Há cristãos que pensam ser direito seu receber todas as graças e bênçãos de Deus por estarem sempre na igreja, por serem dizimistas fiéis, por cumprirem tudo o que a Igreja pede. Esse modo de pensar denota claramente a falta de fé desse tipo de religioso. Escondem-se sob a capa da Lei e do Rito. Esquecem-se de que a vida, a fé, a condição de poder dizer “Jesus é o Senhor” (cf. 1Cor 12,3) são dons de Deus, graça, bondade do Pai que nos dá tudo de graça sem exigir nada em troca. Falta-lhes saber que Deus é louvado por uma vida vivida na justiça, na verdade, na fraternidade e na paz. Deus é louvado pela nossa vida. Nossos lábios tentam expressar uma vida que louva e agradece.
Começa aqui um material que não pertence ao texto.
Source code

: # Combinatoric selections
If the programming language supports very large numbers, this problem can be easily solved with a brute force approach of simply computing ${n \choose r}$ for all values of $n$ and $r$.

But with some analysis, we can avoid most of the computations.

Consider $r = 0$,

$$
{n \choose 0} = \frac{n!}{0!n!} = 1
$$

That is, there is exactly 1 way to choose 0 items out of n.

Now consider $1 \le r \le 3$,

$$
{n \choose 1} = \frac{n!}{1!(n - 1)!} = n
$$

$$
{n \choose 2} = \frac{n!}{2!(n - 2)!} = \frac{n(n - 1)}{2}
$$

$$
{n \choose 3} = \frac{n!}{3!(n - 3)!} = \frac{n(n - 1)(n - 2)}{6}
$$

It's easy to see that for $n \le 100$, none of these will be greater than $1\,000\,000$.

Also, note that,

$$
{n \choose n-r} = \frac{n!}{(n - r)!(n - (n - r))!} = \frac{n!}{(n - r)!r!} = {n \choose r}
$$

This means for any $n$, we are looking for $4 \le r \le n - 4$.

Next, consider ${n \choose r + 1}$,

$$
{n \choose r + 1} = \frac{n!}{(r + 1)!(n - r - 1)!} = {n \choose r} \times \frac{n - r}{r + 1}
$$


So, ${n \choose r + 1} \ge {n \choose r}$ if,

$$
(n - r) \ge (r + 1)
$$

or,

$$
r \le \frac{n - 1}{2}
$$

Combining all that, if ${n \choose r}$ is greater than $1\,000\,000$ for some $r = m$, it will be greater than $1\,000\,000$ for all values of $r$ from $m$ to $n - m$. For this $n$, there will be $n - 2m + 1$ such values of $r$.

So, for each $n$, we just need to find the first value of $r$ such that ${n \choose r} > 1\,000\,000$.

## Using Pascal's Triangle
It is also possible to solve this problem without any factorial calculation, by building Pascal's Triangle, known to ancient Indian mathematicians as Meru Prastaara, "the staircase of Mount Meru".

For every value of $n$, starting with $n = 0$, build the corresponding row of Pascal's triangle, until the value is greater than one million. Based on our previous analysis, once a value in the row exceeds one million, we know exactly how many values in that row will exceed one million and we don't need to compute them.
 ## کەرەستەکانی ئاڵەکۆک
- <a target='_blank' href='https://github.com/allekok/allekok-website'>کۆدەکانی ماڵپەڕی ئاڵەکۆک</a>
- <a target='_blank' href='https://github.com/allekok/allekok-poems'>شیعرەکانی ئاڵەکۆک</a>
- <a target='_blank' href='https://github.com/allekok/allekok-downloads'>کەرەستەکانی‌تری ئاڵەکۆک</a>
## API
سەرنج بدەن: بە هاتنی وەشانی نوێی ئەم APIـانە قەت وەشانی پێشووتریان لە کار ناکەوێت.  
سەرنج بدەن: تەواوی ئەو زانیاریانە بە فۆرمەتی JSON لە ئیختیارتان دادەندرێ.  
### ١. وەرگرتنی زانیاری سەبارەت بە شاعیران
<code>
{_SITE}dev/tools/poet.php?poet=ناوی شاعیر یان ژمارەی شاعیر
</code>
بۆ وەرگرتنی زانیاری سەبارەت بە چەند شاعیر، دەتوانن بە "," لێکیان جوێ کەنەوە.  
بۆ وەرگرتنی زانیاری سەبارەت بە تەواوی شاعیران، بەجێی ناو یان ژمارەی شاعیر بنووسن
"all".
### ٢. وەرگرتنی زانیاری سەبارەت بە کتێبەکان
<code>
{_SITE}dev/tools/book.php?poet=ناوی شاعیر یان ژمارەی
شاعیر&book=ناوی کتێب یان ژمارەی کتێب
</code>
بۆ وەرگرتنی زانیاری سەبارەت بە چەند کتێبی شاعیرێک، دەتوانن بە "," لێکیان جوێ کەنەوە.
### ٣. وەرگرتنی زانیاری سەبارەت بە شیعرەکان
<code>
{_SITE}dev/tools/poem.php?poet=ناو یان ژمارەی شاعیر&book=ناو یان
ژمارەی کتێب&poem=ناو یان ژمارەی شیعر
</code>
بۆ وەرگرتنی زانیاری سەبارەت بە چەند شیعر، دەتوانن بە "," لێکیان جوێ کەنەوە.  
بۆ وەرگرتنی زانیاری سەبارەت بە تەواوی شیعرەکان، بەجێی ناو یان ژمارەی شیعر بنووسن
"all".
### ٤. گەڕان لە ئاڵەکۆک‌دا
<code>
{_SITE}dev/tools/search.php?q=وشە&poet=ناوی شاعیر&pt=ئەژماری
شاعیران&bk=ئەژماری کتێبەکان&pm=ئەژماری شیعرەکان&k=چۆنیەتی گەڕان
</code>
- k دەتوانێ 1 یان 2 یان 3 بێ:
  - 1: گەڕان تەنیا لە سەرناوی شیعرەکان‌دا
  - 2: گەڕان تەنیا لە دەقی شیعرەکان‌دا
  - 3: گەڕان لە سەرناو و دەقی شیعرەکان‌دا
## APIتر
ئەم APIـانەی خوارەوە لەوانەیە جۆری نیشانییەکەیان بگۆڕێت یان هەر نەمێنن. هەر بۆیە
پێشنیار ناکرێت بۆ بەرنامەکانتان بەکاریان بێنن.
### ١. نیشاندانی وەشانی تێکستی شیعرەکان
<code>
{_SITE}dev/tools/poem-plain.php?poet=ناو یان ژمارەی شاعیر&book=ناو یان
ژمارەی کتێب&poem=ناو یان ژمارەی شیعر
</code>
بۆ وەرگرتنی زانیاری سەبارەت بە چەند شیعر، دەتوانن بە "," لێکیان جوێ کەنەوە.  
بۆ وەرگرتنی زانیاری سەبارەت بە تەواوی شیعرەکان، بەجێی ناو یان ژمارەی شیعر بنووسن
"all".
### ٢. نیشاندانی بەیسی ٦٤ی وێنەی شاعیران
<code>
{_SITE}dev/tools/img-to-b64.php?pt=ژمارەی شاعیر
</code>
Outro elemento que também precisa ser considerado a partir do relato do Evangelho de hoje é o conteúdo das nossas orações: temos dificuldade de fazer oração de agradecimento. Nossas preces quase sempre são de pedido. Costumamos estabelecer uma relação comercial com Deus: “Vou fazer um jejum, uma oração, doar um dinheiro para que Deus me dê o que estou pedindo”. Como se Deus fosse nosso empregado e tudo o que pedimos devesse ser concedido porque “merecemos”! Porém o relato do leproso agradecido quer nos remeter a uma experiência de fé mais profunda e gratuita. A Eucaristia que celebramos, como o próprio nome está a indicar (Eucaristia = Ação de graças), deve ser nossa prece maior de gratidão ao Pai por tudo. Pois tudo é graça. Aliás, é próprio Cristo que se oferece ao Pai por nós. Ele mesmo leva ao Pai nossos pedidos e agradecimentos.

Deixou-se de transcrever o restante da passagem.